Reproduce the data in its entirety, exactly as written.

(Input data Opens)

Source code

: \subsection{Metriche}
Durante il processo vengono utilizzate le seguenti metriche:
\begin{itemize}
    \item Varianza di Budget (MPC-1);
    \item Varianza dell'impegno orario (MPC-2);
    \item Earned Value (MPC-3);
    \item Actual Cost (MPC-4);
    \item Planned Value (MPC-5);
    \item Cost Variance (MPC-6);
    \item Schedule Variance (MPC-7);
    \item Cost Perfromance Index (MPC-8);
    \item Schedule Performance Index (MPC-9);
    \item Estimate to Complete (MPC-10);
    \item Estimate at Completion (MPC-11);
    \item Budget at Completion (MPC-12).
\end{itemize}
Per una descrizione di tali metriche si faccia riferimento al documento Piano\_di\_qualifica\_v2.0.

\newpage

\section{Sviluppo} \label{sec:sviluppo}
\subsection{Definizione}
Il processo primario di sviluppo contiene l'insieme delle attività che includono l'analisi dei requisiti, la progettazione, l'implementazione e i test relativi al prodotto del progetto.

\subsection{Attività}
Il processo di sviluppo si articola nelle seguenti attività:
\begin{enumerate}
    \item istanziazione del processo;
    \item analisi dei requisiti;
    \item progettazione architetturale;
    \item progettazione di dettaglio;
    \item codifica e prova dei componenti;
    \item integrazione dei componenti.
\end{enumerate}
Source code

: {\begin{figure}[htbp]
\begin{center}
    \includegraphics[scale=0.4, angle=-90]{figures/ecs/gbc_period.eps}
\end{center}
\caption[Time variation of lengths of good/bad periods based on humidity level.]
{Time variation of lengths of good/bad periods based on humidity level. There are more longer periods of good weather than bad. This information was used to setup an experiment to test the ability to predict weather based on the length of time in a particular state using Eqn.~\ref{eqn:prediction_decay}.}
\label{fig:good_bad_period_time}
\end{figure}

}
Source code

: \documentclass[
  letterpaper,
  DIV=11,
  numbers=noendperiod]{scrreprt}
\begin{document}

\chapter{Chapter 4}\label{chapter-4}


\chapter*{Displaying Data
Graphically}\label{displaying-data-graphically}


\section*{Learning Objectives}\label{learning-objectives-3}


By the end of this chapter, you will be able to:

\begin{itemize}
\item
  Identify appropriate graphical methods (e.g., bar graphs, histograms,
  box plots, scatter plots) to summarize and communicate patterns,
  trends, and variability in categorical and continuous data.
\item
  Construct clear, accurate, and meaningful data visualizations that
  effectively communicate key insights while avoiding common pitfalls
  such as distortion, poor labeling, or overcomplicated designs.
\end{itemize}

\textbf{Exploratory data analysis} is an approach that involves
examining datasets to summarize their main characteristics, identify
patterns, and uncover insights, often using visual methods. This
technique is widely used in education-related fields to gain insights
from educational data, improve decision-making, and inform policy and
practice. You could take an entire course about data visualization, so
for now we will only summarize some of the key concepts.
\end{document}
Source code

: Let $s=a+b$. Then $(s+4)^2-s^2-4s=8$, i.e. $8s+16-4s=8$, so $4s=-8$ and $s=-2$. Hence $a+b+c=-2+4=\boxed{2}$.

(Input data Closes)

• Answer to this problem:
Source code

: \subsection{Metriche}
Durante il processo vengono utilizzate le seguenti metriche:
\begin{itemize}
    \item Varianza di Budget (MPC-1);
    \item Varianza dell'impegno orario (MPC-2);
    \item Earned Value (MPC-3);
    \item Actual Cost (MPC-4);
    \item Planned Value (MPC-5);
    \item Cost Variance (MPC-6);
    \item Schedule Variance (MPC-7);
    \item Cost Perfromance Index (MPC-8);
    \item Schedule Performance Index (MPC-9);
    \item Estimate to Complete (MPC-10);
    \item Estimate at Completion (MPC-11);
    \item Budget at Completion (MPC-12).
\end{itemize}
Per una descrizione di tali metriche si faccia riferimento al documento Piano\_di\_qualifica\_v2.0.

\newpage

\section{Sviluppo} \label{sec:sviluppo}
\subsection{Definizione}
Il processo primario di sviluppo contiene l'insieme delle attività che includono l'analisi dei requisiti, la progettazione, l'implementazione e i test relativi al prodotto del progetto.

\subsection{Attività}
Il processo di sviluppo si articola nelle seguenti attività:
\begin{enumerate}
    \item istanziazione del processo;
    \item analisi dei requisiti;
    \item progettazione architetturale;
    \item progettazione di dettaglio;
    \item codifica e prova dei componenti;
    \item integrazione dei componenti.
\end{enumerate}
Source code

: {\begin{figure}[htbp]
\begin{center}
    \includegraphics[scale=0.4, angle=-90]{figures/ecs/gbc_period.eps}
\end{center}
\caption[Time variation of lengths of good/bad periods based on humidity level.]
{Time variation of lengths of good/bad periods based on humidity level. There are more longer periods of good weather than bad. This information was used to setup an experiment to test the ability to predict weather based on the length of time in a particular state using Eqn.~\ref{eqn:prediction_decay}.}
\label{fig:good_bad_period_time}
\end{figure}

}
Source code

: \documentclass[
  letterpaper,
  DIV=11,
  numbers=noendperiod]{scrreprt}
\begin{document}

\chapter{Chapter 4}\label{chapter-4}


\chapter*{Displaying Data
Graphically}\label{displaying-data-graphically}


\section*{Learning Objectives}\label{learning-objectives-3}


By the end of this chapter, you will be able to:

\begin{itemize}
\item
  Identify appropriate graphical methods (e.g., bar graphs, histograms,
  box plots, scatter plots) to summarize and communicate patterns,
  trends, and variability in categorical and continuous data.
\item
  Construct clear, accurate, and meaningful data visualizations that
  effectively communicate key insights while avoiding common pitfalls
  such as distortion, poor labeling, or overcomplicated designs.
\end{itemize}

\textbf{Exploratory data analysis} is an approach that involves
examining datasets to summarize their main characteristics, identify
patterns, and uncover insights, often using visual methods. This
technique is widely used in education-related fields to gain insights
from educational data, improve decision-making, and inform policy and
practice. You could take an entire course about data visualization, so
for now we will only summarize some of the key concepts.
\end{document}
Source code

: Let $s=a+b$. Then $(s+4)^2-s^2-4s=8$, i.e. $8s+16-4s=8$, so $4s=-8$ and $s=-2$. Hence $a+b+c=-2+4=\boxed{2}$.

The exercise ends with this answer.